What to Expect When You Adopt

November 16, 2017 China trip, first weeks home, Gotcha Day, Newly Home, October 2017 Feature - Preparing for Adoption, Rebecca 2 Comments

When You Adopt, Expect…

Your knees to be rubbed raw from time knelt in prayer.

That every step of the way, God has something to say, if you’ll only still yourself to listen.

That if He is asking you to wait, it is intentional.

That your adoption story will be completely unique from everyone else’s, but also very similar.

To have to learn to submit to God’s timing. And then, in the end, to find it perfect.

That your expectations are probably wildly inaccurate.

To have to release your grip on control, timing and outcome.

That your extended family and friends might not understand, or might have issues with a transracial adoption. Quite often, they feel differently when that child is in their arms.

Financial sacrifice.

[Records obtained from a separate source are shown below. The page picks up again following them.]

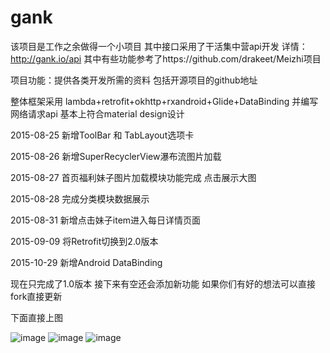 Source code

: # gank
该项目是工作之余做得一个小项目 其中接口采用了干活集中营api开发 详情：http://gank.io/api  其中有些功能参考了https://github.com/drakeet/Meizhi项目

项目功能：提供各类开发所需的资料 包括开源项目的github地址

整体框架采用 lambda+retrofit+okhttp+rxandroid+Glide+DataBinding 并编写网络请求api 基本上符合material design设计

2015-08-25 新增ToolBar 和 TabLayout选项卡<br/>

2015-08-26 新增SuperRecyclerView瀑布流图片加载<br/>

2015-08-27 首页福利妹子图片加载模块功能完成 点击展示大图<br/>

2015-08-28 完成分类模块数据展示<br/>

2015-08-31 新增点击妹子item进入每日详情页面<br/>

2015-09-09 将Retrofit切换到2.0版本<br/>

2015-10-29 新增Android DataBinding

现在只完成了1.0版本 接下来有空还会添加新功能 如果你们有好的想法可以直接fork直接更新

下面直接上图

![image](https://github.com/jtsky/gank/blob/master/imgs/girl.png)
![image](https://github.com/jtsky/gank/blob/master/imgs/category.png)
![image](https://github.com/jtsky/gank/blob/master/imgs/big.png)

Sometimes God provides through others, and sometimes He asks you to feel the sacrifice.

That your application approval will gain you access to a community of remarkable adoptive families.

That the state of your heart is God’s priority, even over the state of your adoption. 

To discover the wonder and release of yourself being small, and the Lord being big.



During Your Adoption Trip, Expect….

To feel all manner of feelings, some that make sense, and some that don’t seem to. Let it be OK. Feel the feelings that rise up. Give yourself grace and know it has been felt by those who have gone before you. Know it is part of the process.

Your “gotcha” moment to be different than you expect. Maybe it will be harder, maybe easier.

That though you’ve longed for this child, your child wasn’t expecting you. They aren’t prepared to be taken from the only world they’ve ever known.

Your feelings to fail you. You are human.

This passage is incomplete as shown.